Look through the data below and report how many lines include "eitherA". Only the number should be given.

Stored data:
_____

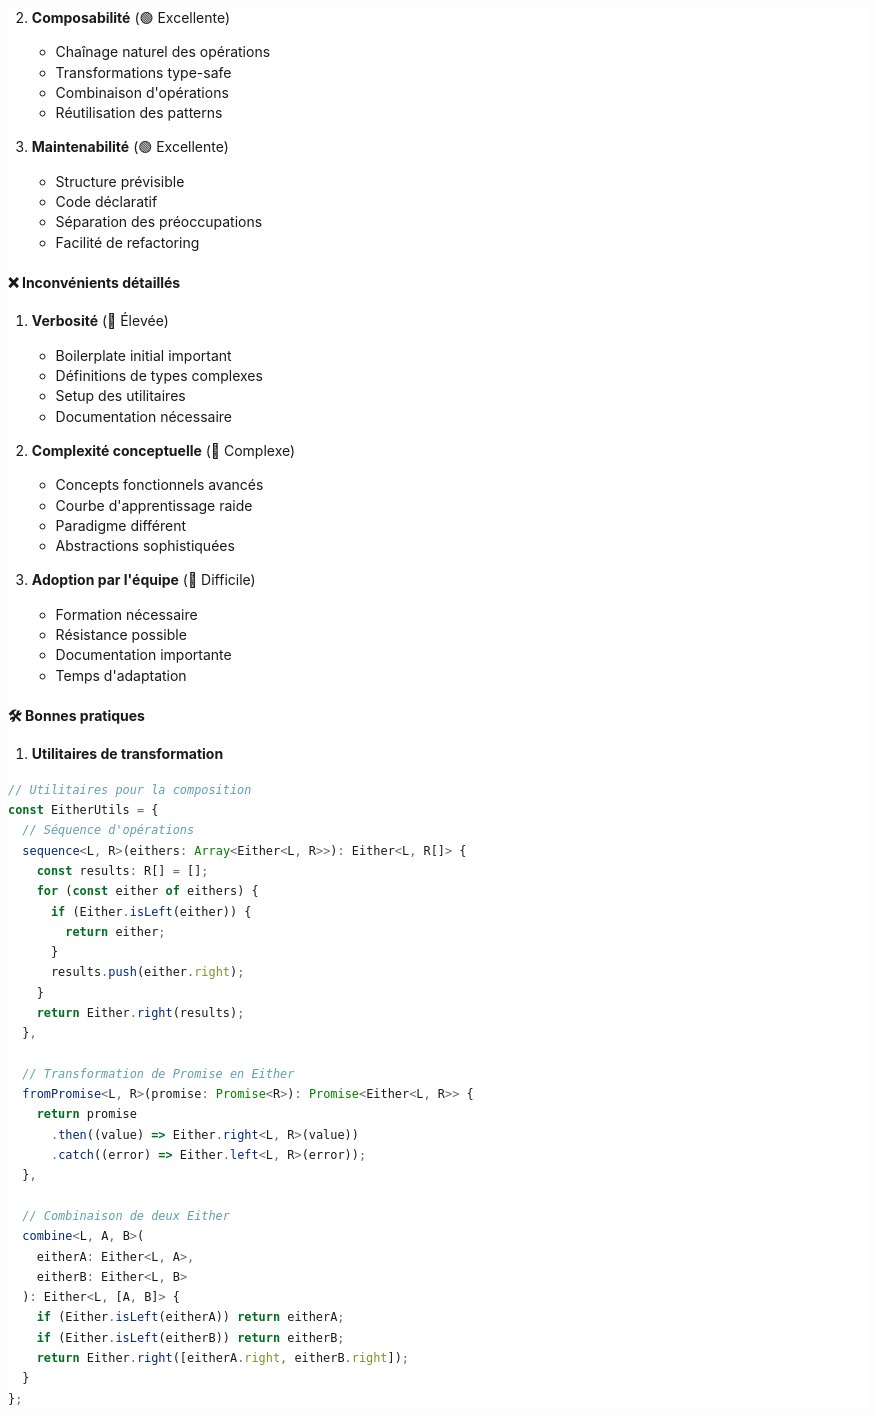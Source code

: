 2. **Composabilité** (🟢 Excellente)
   - Chaînage naturel des opérations
   - Transformations type-safe
   - Combinaison d'opérations
   - Réutilisation des patterns

3. **Maintenabilité** (🟢 Excellente)
   - Structure prévisible
   - Code déclaratif
   - Séparation des préoccupations
   - Facilité de refactoring

#### ❌ Inconvénients détaillés
1. **Verbosité** (🔴 Élevée)
   - Boilerplate initial important
   - Définitions de types complexes
   - Setup des utilitaires
   - Documentation nécessaire

2. **Complexité conceptuelle** (🔴 Complexe)
   - Concepts fonctionnels avancés
   - Courbe d'apprentissage raide
   - Paradigme différent
   - Abstractions sophistiquées

3. **Adoption par l'équipe** (🔴 Difficile)
   - Formation nécessaire
   - Résistance possible
   - Documentation importante
   - Temps d'adaptation

#### 🛠️ Bonnes pratiques
1. **Utilitaires de transformation**
```typescript
// Utilitaires pour la composition
const EitherUtils = {
  // Séquence d'opérations
  sequence<L, R>(eithers: Array<Either<L, R>>): Either<L, R[]> {
    const results: R[] = [];
    for (const either of eithers) {
      if (Either.isLeft(either)) {
        return either;
      }
      results.push(either.right);
    }
    return Either.right(results);
  },

  // Transformation de Promise en Either
  fromPromise<L, R>(promise: Promise<R>): Promise<Either<L, R>> {
    return promise
      .then((value) => Either.right<L, R>(value))
      .catch((error) => Either.left<L, R>(error));
  },

  // Combinaison de deux Either
  combine<L, A, B>(
    eitherA: Either<L, A>,
    eitherB: Either<L, B>
  ): Either<L, [A, B]> {
    if (Either.isLeft(eitherA)) return eitherA;
    if (Either.isLeft(eitherB)) return eitherB;
    return Either.right([eitherA.right, eitherB.right]);
  }
};
```

  [ErrorCodes.VALIDATION.REQUIRED_FIELD]: HTTP_STATUS.BAD_REQUEST,
  [ErrorCodes.BUSINESS.UNAUTHORIZED]: HTTP_STATUS.UNAUTHORIZED,
  [ErrorCodes.TECHNICAL.DATABASE_ERROR]: HTTP_STATUS.INTERNAL_ERROR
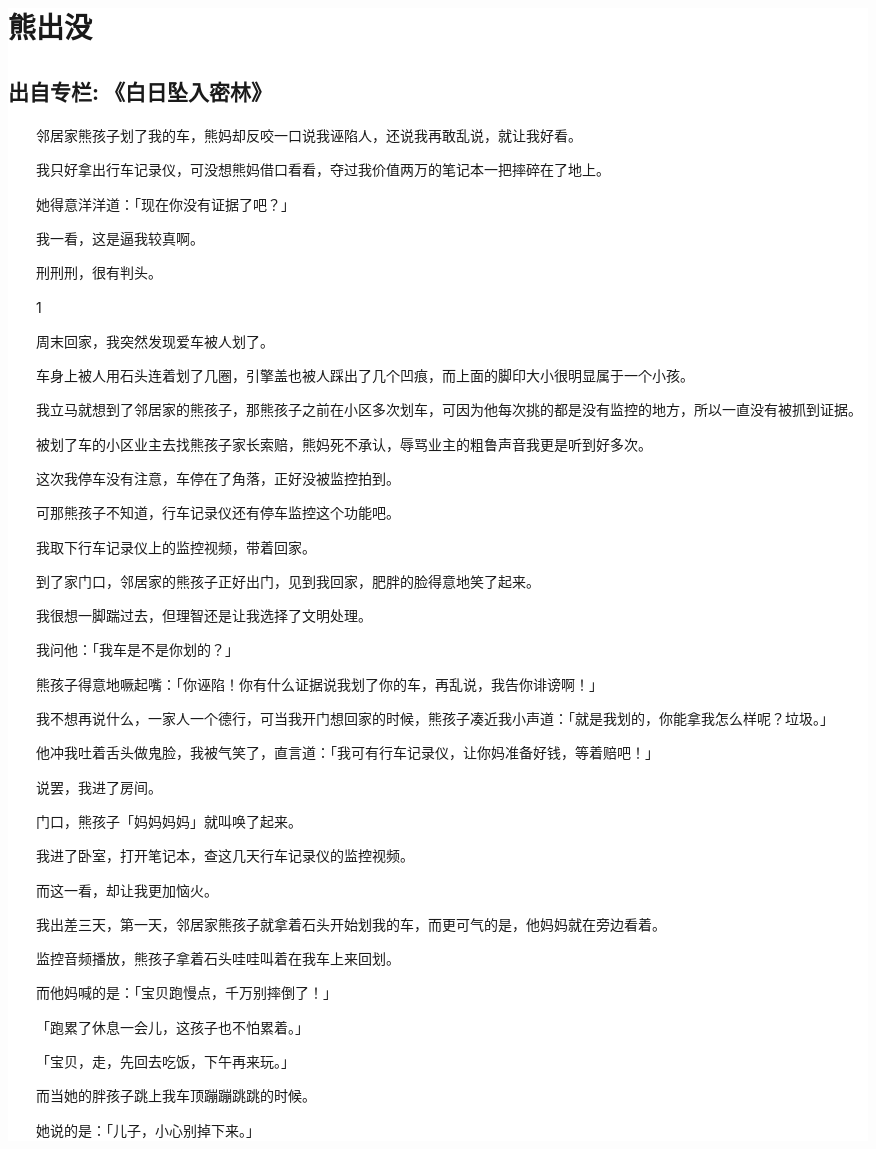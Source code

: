 # 熊出没  
## 出自专栏: 《白日坠入密林》  
&emsp;&emsp;邻居家熊孩子划了我的车，熊妈却反咬一口说我诬陷人，还说我再敢乱说，就让我好看。  
  
&emsp;&emsp;我只好拿出行车记录仪，可没想熊妈借口看看，夺过我价值两万的笔记本一把摔碎在了地上。  
  
&emsp;&emsp;她得意洋洋道：「现在你没有证据了吧？」  
  
&emsp;&emsp;我一看，这是逼我较真啊。  
  
&emsp;&emsp;刑刑刑，很有判头。  
  
&emsp;&emsp;1  
  
&emsp;&emsp;周末回家，我突然发现爱车被人划了。  
  
&emsp;&emsp;车身上被人用石头连着划了几圈，引擎盖也被人踩出了几个凹痕，而上面的脚印大小很明显属于一个小孩。  
  
&emsp;&emsp;我立马就想到了邻居家的熊孩子，那熊孩子之前在小区多次划车，可因为他每次挑的都是没有监控的地方，所以一直没有被抓到证据。  
  
&emsp;&emsp;被划了车的小区业主去找熊孩子家长索赔，熊妈死不承认，辱骂业主的粗鲁声音我更是听到好多次。  
  
&emsp;&emsp;这次我停车没有注意，车停在了角落，正好没被监控拍到。  
  
&emsp;&emsp;可那熊孩子不知道，行车记录仪还有停车监控这个功能吧。  
  
&emsp;&emsp;我取下行车记录仪上的监控视频，带着回家。  
  
&emsp;&emsp;到了家门口，邻居家的熊孩子正好出门，见到我回家，肥胖的脸得意地笑了起来。  
  
&emsp;&emsp;我很想一脚踹过去，但理智还是让我选择了文明处理。  
  
&emsp;&emsp;我问他：「我车是不是你划的？」  
  
&emsp;&emsp;熊孩子得意地噘起嘴：「你诬陷！你有什么证据说我划了你的车，再乱说，我告你诽谤啊！」  
  
&emsp;&emsp;我不想再说什么，一家人一个德行，可当我开门想回家的时候，熊孩子凑近我小声道：「就是我划的，你能拿我怎么样呢？垃圾。」  
  
&emsp;&emsp;他冲我吐着舌头做鬼脸，我被气笑了，直言道：「我可有行车记录仪，让你妈准备好钱，等着赔吧！」  
  
&emsp;&emsp;说罢，我进了房间。  
  
&emsp;&emsp;门口，熊孩子「妈妈妈妈」就叫唤了起来。  
  
&emsp;&emsp;我进了卧室，打开笔记本，查这几天行车记录仪的监控视频。  
  
&emsp;&emsp;而这一看，却让我更加恼火。  
  
&emsp;&emsp;我出差三天，第一天，邻居家熊孩子就拿着石头开始划我的车，而更可气的是，他妈妈就在旁边看着。  
  
&emsp;&emsp;监控音频播放，熊孩子拿着石头哇哇叫着在我车上来回划。  
  
&emsp;&emsp;而他妈喊的是：「宝贝跑慢点，千万别摔倒了！」  
  
&emsp;&emsp;「跑累了休息一会儿，这孩子也不怕累着。」  
  
&emsp;&emsp;「宝贝，走，先回去吃饭，下午再来玩。」  
  
&emsp;&emsp;而当她的胖孩子跳上我车顶蹦蹦跳跳的时候。  
  
&emsp;&emsp;她说的是：「儿子，小心别掉下来。」  
  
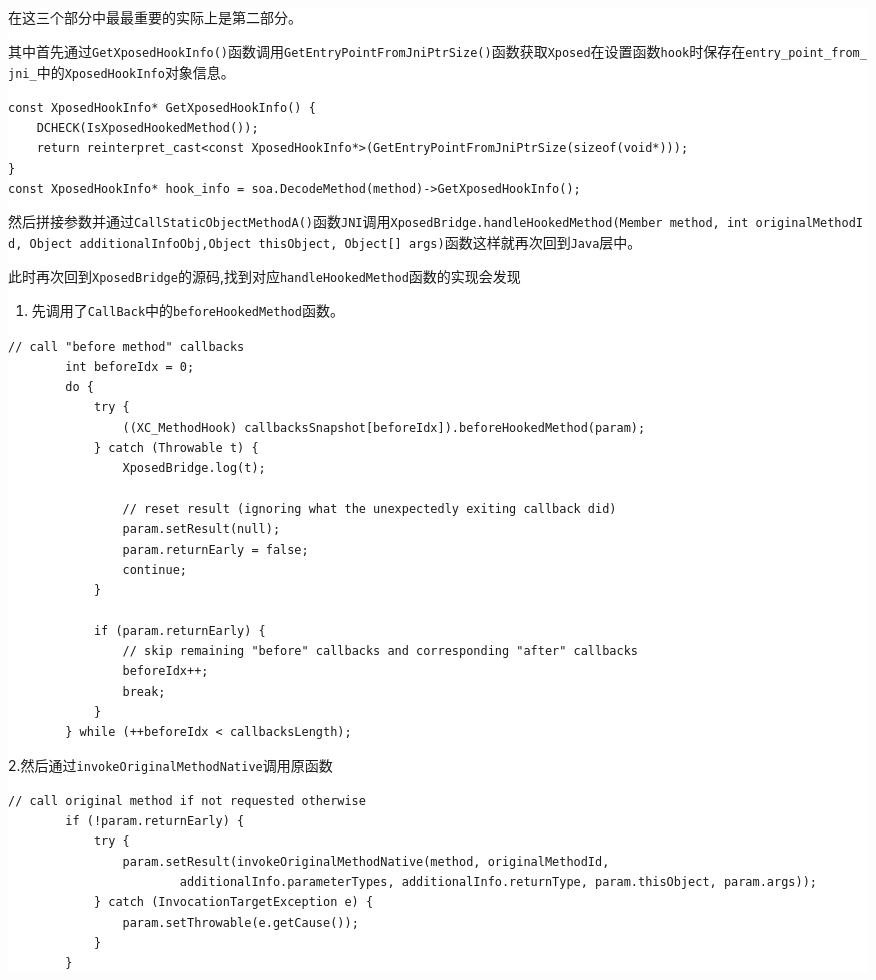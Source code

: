 在这三个部分中最最重要的实际上是第二部分。

 

其中首先通过`GetXposedHookInfo()`函数调用`GetEntryPointFromJniPtrSize()`函数获取`Xposed`在设置函数`hook`时保存在`entry_point_from_jni_`中的`XposedHookInfo`对象信息。



```
const XposedHookInfo* GetXposedHookInfo() {
    DCHECK(IsXposedHookedMethod());
    return reinterpret_cast<const XposedHookInfo*>(GetEntryPointFromJniPtrSize(sizeof(void*)));
}
const XposedHookInfo* hook_info = soa.DecodeMethod(method)->GetXposedHookInfo();
```

然后拼接参数并通过`CallStaticObjectMethodA()`函数`JNI`调用`XposedBridge.handleHookedMethod(Member method, int originalMethodId, Object additionalInfoObj,Object thisObject, Object[] args)`函数这样就再次回到`Java`层中。

 

此时再次回到`XposedBridge`的源码,找到对应`handleHookedMethod`函数的实现会发现

1. 先调用了`CallBack`中的`beforeHookedMethod`函数。

```
// call "before method" callbacks
        int beforeIdx = 0;
        do {
            try {
                ((XC_MethodHook) callbacksSnapshot[beforeIdx]).beforeHookedMethod(param);
            } catch (Throwable t) {
                XposedBridge.log(t);
 
                // reset result (ignoring what the unexpectedly exiting callback did)
                param.setResult(null);
                param.returnEarly = false;
                continue;
            }
 
            if (param.returnEarly) {
                // skip remaining "before" callbacks and corresponding "after" callbacks
                beforeIdx++;
                break;
            }
        } while (++beforeIdx < callbacksLength);
```

2.然后通过`invokeOriginalMethodNative`调用原函数

```
// call original method if not requested otherwise
        if (!param.returnEarly) {
            try {
                param.setResult(invokeOriginalMethodNative(method, originalMethodId,
                        additionalInfo.parameterTypes, additionalInfo.returnType, param.thisObject, param.args));
            } catch (InvocationTargetException e) {
                param.setThrowable(e.getCause());
            }
        }
```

_____

EXPECTED ANSWER:
3